Assignment → Gather up every line from the entries below that uses the word "https".

━━━━━━━━━━━━━━━━━━━━

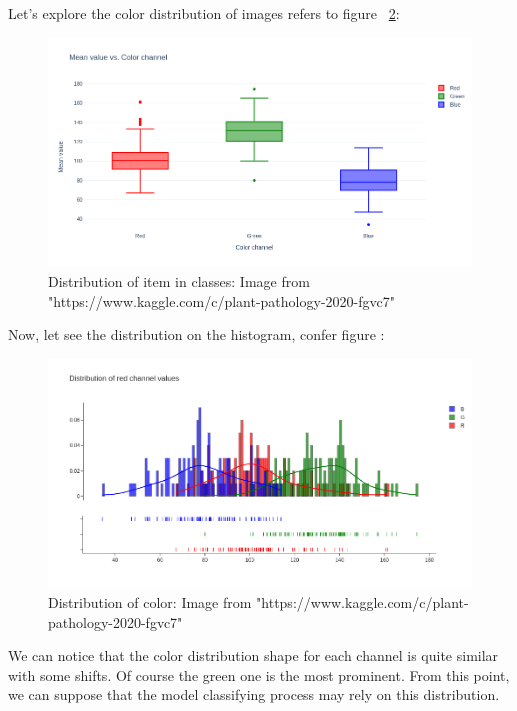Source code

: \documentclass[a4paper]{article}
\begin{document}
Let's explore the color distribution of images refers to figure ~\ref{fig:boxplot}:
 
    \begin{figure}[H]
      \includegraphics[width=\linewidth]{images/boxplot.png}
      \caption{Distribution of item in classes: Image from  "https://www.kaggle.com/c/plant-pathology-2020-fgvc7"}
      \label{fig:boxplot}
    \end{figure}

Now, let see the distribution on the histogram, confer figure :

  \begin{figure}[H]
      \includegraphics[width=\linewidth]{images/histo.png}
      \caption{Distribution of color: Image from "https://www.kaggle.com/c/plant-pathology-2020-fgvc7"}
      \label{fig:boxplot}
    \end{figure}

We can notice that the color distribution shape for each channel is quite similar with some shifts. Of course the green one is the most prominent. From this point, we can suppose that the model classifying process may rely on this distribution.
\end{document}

━━━━━━━━━━━━━━━━━━━━

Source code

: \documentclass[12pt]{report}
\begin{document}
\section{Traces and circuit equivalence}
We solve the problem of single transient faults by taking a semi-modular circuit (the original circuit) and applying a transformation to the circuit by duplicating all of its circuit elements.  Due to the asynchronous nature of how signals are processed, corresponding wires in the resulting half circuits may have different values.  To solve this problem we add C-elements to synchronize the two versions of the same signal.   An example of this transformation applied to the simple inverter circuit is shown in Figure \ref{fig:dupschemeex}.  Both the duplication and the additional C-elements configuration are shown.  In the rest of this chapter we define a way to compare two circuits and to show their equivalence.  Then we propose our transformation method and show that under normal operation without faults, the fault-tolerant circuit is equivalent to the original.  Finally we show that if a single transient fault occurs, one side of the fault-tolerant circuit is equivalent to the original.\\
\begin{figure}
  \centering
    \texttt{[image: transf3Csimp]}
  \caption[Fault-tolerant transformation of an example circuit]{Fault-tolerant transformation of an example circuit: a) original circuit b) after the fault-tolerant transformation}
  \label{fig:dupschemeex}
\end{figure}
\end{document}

━━━━━━━━━━━━━━━━━━━━

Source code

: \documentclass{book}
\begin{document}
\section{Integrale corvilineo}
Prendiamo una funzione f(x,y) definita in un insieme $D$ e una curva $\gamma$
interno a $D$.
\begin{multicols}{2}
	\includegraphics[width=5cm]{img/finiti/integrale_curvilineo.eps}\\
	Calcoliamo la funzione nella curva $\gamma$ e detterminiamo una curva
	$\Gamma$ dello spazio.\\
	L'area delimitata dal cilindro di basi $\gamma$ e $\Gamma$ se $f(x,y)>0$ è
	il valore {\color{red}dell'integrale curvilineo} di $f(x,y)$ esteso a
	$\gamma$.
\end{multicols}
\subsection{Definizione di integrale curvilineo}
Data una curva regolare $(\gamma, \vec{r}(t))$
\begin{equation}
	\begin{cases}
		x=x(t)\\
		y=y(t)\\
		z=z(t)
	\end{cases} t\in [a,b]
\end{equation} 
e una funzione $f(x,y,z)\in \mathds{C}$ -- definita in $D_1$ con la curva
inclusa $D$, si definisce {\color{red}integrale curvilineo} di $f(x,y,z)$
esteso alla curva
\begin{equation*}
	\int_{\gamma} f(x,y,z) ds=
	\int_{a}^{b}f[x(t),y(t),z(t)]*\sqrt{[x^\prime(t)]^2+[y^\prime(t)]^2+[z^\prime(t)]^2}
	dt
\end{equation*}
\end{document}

━━━━━━━━━━━━━━━━━━━━

Answer area →
      \caption{Distribution of item in classes: Image from  "https://www.kaggle.com/c/plant-pathology-2020-fgvc7"}
      \caption{Distribution of color: Image from "https://www.kaggle.com/c/plant-pathology-2020-fgvc7"}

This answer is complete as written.